Task material:
+ + + +

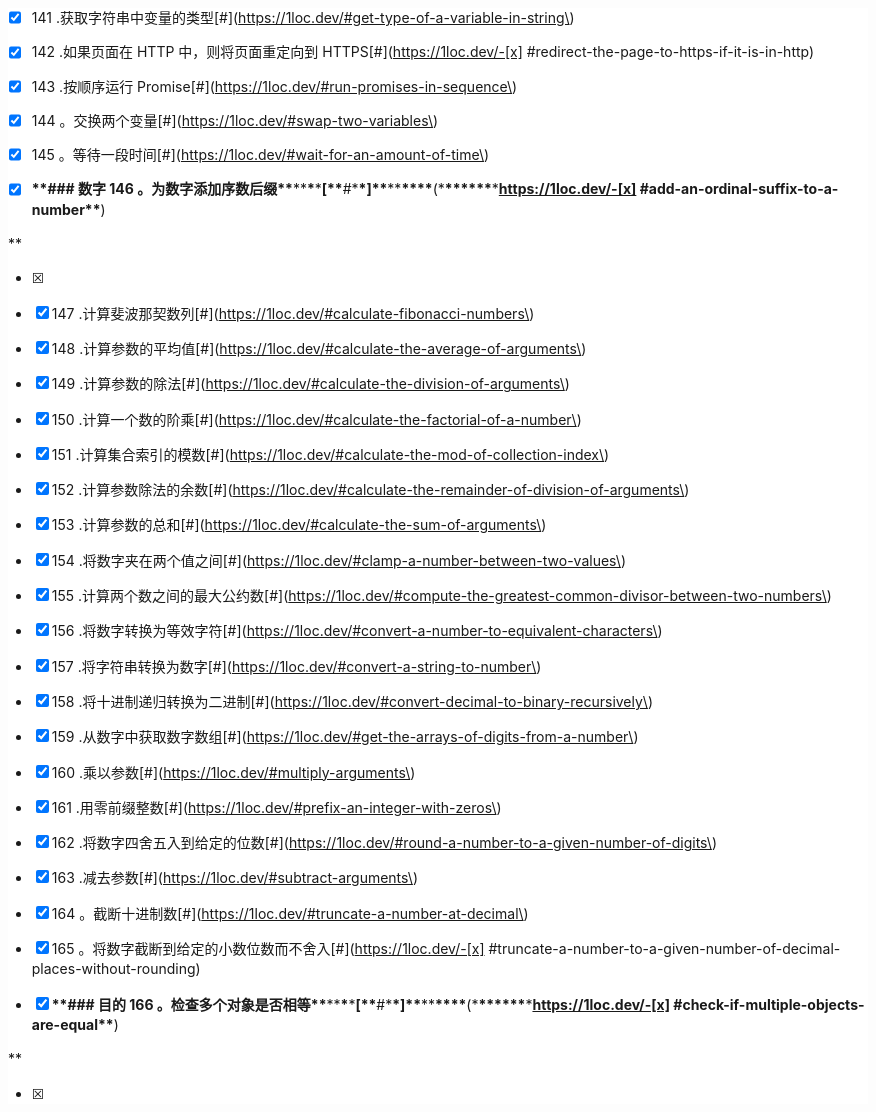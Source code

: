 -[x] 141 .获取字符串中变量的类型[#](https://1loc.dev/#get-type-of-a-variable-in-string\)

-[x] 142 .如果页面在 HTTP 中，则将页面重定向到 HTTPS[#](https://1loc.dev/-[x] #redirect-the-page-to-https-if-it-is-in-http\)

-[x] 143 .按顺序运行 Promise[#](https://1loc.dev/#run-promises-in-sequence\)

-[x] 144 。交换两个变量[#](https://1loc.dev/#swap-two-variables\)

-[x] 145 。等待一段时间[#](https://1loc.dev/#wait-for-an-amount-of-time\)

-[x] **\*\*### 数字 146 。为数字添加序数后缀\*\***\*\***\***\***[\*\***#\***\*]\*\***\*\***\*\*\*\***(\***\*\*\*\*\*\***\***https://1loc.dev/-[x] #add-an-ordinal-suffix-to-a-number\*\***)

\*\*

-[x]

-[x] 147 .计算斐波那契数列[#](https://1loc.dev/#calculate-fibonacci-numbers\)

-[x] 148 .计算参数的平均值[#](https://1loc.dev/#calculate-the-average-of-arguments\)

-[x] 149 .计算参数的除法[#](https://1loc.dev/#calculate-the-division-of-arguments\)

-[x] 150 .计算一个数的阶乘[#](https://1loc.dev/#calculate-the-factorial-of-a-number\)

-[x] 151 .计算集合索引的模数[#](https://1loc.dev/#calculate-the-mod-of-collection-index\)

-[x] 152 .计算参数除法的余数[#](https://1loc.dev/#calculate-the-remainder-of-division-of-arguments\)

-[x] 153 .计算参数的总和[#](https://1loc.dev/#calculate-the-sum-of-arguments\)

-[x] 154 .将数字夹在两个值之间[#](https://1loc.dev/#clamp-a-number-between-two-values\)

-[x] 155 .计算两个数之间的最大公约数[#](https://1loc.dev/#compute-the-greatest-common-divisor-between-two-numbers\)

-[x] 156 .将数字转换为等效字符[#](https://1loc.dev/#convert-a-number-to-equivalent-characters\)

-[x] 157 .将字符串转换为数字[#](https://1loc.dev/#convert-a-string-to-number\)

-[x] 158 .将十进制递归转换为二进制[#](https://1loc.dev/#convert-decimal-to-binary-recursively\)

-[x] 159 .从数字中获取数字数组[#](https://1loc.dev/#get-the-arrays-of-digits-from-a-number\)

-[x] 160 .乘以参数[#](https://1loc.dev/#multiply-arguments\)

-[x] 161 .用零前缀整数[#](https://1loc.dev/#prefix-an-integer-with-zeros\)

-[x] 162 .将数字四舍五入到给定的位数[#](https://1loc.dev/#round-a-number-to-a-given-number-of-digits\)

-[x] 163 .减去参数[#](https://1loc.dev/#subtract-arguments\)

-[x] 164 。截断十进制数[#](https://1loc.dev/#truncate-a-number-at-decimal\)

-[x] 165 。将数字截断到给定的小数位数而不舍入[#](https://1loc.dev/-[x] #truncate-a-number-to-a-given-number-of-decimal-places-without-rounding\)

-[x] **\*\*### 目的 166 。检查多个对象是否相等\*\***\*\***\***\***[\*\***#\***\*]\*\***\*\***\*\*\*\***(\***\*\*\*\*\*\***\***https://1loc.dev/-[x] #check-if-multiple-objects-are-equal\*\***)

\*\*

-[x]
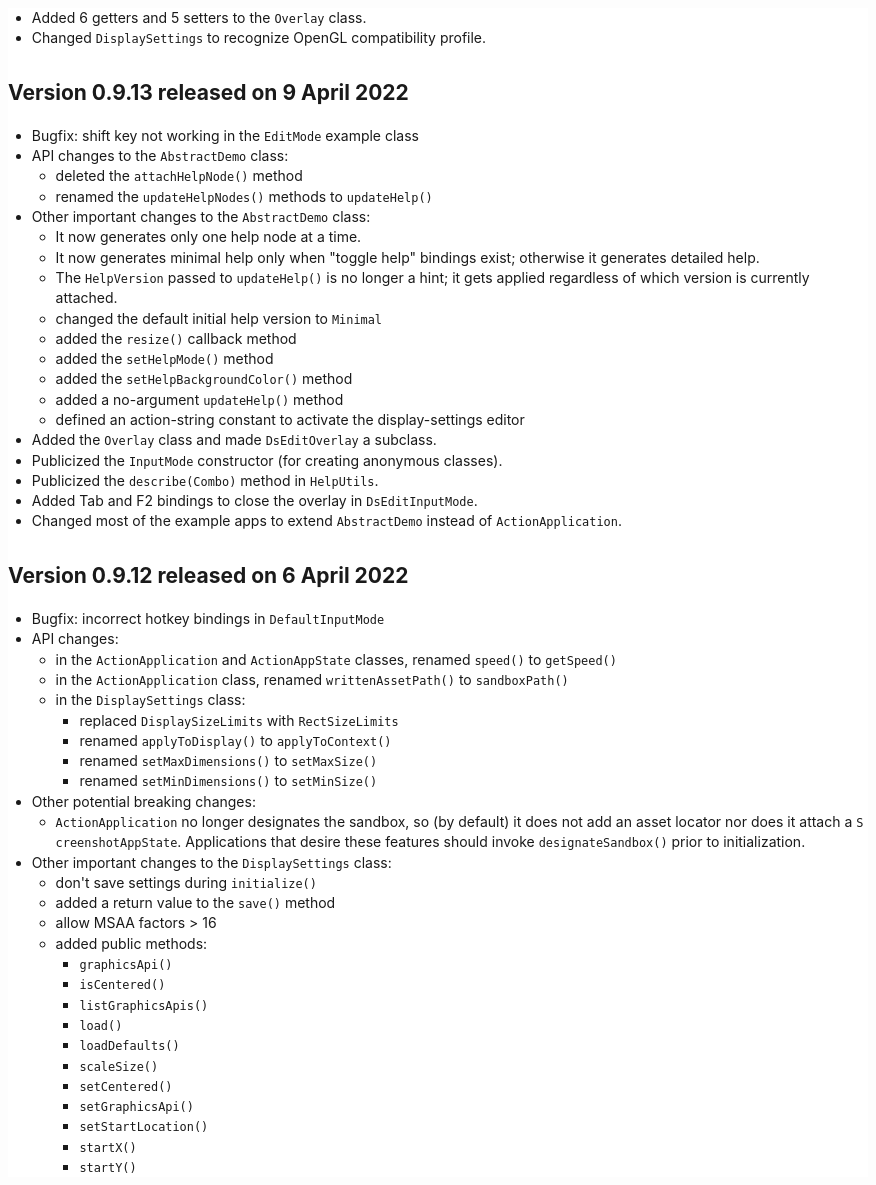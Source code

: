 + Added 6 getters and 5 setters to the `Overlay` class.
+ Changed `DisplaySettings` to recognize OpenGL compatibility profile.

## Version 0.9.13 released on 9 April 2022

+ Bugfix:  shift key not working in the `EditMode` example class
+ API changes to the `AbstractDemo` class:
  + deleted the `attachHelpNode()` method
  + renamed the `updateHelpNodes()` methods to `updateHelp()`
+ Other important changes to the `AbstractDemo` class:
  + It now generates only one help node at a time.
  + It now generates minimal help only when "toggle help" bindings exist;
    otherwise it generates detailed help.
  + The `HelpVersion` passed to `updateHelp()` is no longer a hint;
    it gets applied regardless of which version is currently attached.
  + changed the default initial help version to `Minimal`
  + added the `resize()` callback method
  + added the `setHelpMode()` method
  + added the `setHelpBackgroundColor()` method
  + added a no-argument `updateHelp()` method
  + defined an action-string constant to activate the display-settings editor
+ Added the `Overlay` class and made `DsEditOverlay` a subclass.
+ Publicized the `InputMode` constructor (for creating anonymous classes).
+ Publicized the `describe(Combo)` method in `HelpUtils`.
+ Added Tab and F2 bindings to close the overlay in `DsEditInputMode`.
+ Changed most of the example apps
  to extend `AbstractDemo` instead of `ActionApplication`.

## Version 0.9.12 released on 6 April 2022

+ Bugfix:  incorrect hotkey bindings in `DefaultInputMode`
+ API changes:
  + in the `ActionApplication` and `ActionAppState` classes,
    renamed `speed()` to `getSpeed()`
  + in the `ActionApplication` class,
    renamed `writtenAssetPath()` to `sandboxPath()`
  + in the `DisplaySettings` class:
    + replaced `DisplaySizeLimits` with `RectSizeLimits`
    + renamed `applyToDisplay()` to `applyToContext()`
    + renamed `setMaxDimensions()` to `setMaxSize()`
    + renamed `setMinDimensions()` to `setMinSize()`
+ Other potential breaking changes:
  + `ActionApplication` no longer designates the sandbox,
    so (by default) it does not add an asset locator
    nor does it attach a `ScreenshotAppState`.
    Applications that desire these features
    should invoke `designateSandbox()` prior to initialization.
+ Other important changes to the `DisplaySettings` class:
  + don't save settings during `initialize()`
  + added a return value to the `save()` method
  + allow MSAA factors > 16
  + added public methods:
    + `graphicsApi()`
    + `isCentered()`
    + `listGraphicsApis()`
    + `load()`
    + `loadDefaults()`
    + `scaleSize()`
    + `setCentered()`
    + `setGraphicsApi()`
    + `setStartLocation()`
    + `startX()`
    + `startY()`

+ + + +

About this exercise: Extract each line from the entries above that contains the string "DisplaySettings".

Result of this exercise:
+ Changed `DisplaySettings` to recognize OpenGL compatibility profile.
  + in the `DisplaySettings` class:
+ Other important changes to the `DisplaySettings` class:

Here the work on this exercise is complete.